L’étude montre clairement que, pour l’essentiel, les djihadistes sont issus de trente à quarante quartiers qui sont en situation très difficile. Pour combattre le radicalisme, il faut donc une politique de la ville. Il faut intervenir dans ces trente à quarante quartiers qui produisent l’essentiel du fanatisme. Ce sera beaucoup plus efficace que de transformer le statut des cultes, comme vous proposez de le faire.

M. le président. La parole est à M. Jacques Fernique, pour explication de vote.

M. Jacques Fernique. Le groupe Écologiste – Solidarité et Territoires ne peut approuver une proposition d’abrogation aussi expéditive. Elle toucherait près de 3 millions de nos concitoyens, alors qu’il n’y a pas eu de large débat ni de vaste concertation sur la mesure. Or le récent sondage qui a été cité montre combien la confusion et les polémiques du jour chamboulent l’opinion sur ces questions.

Le sujet est trop lourd pour que nous nous positionnions dans la précipitation. On ne peut pas proposer de telles évolutions sans un travail approfondi d’écoute, d’analyse et de dialogue. Par conséquent, mon groupe s’abstiendra.

Pour ma part, comme élu d’Alsace, je voterai contre cet amendement, en lui opposant cinq arguments.

Premièrement, l’argument de compensation, car ce droit particulier est le fruit de déchirures. Cette différenciation est la compensation d’une rupture historique, comme le droit particulier de la Corse compense une disparité géographique. Or on ne peut pas plus effacer l’histoire qu’ignorer la géographie.

Deuxièmement, l’argument européen, car si le régime des cultes reconnus déconcerte parfois les autres Français, il est largement partagé dans une Europe très familière de ce principe de reconnaissance des cultes institués.

Troisièmement, l’argument constitutionnel, car le Conseil constitutionnel a tranché en reconnaissant le droit des religions en Alsace-Moselle conforme à la Constitution et compatible avec le principe de laïcité.

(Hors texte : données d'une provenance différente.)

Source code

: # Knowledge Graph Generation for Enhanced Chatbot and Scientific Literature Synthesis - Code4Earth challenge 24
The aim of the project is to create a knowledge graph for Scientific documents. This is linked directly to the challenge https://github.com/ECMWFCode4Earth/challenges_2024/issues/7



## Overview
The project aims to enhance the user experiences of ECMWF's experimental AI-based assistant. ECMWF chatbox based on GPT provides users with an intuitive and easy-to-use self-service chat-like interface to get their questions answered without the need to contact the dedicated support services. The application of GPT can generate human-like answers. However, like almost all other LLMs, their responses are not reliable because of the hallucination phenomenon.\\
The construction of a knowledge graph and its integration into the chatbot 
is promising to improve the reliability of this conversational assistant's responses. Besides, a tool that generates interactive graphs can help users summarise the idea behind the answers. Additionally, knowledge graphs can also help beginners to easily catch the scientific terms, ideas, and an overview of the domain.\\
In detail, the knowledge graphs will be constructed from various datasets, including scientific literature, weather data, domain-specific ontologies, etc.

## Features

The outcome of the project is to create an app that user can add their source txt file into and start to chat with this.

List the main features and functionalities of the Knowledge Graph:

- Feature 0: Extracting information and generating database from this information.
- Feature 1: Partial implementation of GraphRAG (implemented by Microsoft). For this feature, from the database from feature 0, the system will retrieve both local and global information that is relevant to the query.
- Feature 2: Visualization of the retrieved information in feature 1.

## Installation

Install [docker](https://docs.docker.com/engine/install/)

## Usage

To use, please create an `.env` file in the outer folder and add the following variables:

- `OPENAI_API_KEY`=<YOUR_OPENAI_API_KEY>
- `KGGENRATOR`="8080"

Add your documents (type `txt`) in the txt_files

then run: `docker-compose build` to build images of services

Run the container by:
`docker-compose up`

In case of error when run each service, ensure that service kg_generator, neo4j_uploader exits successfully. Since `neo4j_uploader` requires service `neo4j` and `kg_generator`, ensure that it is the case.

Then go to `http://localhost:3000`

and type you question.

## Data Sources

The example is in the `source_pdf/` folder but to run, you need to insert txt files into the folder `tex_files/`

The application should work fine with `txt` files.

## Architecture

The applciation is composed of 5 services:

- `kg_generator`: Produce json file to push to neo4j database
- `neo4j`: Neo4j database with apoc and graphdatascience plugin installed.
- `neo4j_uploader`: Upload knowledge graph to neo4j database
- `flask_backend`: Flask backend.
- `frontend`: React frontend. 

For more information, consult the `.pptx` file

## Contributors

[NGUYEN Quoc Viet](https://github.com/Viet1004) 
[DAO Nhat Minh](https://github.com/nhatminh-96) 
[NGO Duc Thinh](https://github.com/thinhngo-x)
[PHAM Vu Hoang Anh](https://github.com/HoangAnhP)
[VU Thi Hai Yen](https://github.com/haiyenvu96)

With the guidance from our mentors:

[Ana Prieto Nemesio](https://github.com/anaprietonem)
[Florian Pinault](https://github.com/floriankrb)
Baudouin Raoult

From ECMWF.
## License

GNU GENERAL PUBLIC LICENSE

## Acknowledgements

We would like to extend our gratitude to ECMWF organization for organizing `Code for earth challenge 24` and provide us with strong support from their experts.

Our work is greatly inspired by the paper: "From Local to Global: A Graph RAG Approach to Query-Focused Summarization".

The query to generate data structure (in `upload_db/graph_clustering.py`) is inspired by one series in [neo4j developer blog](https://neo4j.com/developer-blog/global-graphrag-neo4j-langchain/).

Quatrièmement, l’argument d’équilibre, car la France soutient des aumôneries et accepte les droits particuliers des cultes outre-mer, comme nous l’avons vu. Partout, elle concilie les deux principes républicains de laïcité et de liberté religieuse. En Alsace-Moselle l’équilibre est différent, mais tout aussi intelligent.

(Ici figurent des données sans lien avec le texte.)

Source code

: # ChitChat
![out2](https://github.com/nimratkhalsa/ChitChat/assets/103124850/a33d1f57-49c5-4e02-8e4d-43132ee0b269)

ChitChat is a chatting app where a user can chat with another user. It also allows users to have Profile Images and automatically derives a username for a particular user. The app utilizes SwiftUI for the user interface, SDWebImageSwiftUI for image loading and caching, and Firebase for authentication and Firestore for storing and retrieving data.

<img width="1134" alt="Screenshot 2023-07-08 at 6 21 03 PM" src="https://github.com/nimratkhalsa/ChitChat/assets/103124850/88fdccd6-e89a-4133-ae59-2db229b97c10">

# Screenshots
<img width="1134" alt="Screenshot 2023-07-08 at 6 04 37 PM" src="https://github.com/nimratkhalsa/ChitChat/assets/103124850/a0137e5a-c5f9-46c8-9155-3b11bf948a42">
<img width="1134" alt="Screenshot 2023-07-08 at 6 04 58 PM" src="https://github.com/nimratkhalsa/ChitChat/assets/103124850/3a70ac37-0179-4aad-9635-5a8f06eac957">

Enfin, l’argument de la concorde, car la pratique a évidemment évolué depuis Bonaparte. Nous n’en sommes plus au régime du donnant-donnant, où la subvention d’État s’échange contre le contrôle politique des cultes. Un nouveau rapport s’est instauré entre, d’une part, les pouvoirs publics de plus en plus décentralisés et, d’autre part, les cultes devenus acteurs de l’espace public par leur engagement social, caritatif, et interreligieux. Cette évolution participe à l’amélioration du vivre-ensemble.

Cet argument incite d’ailleurs, au nom de l’égalité, à élargir progressivement le groupe des quatre cultes statutaires à l’islam, en commençant peut-être par les dispositions qui concernent l’éveil culturel et religieux dans le domaine scolaire, ou encore par celles qui portent sur la formation des ministres du culte dans le cadre universitaire local.